セキュリティアップデート 2015-004の配信案内に対して
003の情報しか出てこない

 たとえば、4月から5月にかけて配信されているYosemite 10.10.3アップデート。この中にはセキュリティアップデート2015-004が含まれている。より詳しい情報を得ようとして、このパネル内に用意されているホットリンクをたどって「Apple セキュリティアップデート」ページに行くと、なぜか、セキュリティアップデート2015-003までの情報しか掲載されていない。

 単なる、情報の編集ミスなのか、それとも、日本語版においては、セキュリティアップデートは003までで十分という判断なのか、はたまた、004を提供するための検証が終わっていないため、実際に配布するのは003までであるということなのかもしれない。

 しかし、アップデートの案内ページのトップに「セキュリティアップデート2015-004」を案内しておきながら実際にはその詳しい情報が出てこないのはどういうことなのだろうか。これでは、アップデータがどういう内容のもので、どういう役割をするのか分からず、手が出せない。実は、Yosemite 10.10.3アップデートにはセキュリティアップデート2015-004が含まれているので、ユーザーはこれを個別インストールする必要はないのだが、Yosemite 10.10.3アップデートでセキュリティ上の何がどう改善されるのか、明確にしてもらわなければ、実行するべきかどうかの判断もつけかねる。この情報は現在のところ英語版しか用意されておらず、日本サイトでは見つけることができない。セキュリティアップデート2015-004には、SSLで暗号化された通信も暴露されてしまうのではないかと世間を騒がせた「OpenSSL Heartbleed 脆弱性」に対する対策も含まれている。こんな重要な情報をちゃんと提示してくれないとは…(図1、2、3)。

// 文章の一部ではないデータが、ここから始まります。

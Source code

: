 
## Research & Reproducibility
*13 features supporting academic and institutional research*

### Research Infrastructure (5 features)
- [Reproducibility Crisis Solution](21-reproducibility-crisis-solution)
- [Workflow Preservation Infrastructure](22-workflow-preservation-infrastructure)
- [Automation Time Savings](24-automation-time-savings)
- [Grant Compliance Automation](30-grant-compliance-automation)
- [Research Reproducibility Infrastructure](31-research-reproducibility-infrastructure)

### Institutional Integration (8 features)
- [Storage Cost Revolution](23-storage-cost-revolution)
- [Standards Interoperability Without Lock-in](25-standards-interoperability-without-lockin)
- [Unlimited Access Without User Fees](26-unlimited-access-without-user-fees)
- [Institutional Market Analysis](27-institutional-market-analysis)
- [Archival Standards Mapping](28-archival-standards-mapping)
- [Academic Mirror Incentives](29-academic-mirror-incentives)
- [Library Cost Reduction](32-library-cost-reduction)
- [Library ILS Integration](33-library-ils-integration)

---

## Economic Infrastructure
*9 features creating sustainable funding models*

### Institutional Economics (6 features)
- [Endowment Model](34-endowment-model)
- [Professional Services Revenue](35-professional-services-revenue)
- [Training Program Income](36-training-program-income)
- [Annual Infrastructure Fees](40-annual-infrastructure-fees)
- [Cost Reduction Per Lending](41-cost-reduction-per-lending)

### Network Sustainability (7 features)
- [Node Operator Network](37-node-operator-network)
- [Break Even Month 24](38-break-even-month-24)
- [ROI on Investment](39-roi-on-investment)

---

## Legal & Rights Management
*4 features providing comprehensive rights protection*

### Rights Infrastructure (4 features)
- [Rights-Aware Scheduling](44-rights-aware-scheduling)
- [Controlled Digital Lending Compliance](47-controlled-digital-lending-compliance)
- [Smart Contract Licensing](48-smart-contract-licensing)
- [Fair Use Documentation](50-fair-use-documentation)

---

図1●セキュリティアップデート 2015-004の摘要を促す画面がApp Storeに表示された。セキュリティコンテンツについて詳しくはこちら、というホットリンクが用意されている。これをクリックすると…
図1●セキュリティアップデート 2015-004の摘要を促す画面がApp Storeに表示された。セキュリティコンテンツについて詳しくはこちら、というホットリンクが用意されている。これをクリックすると…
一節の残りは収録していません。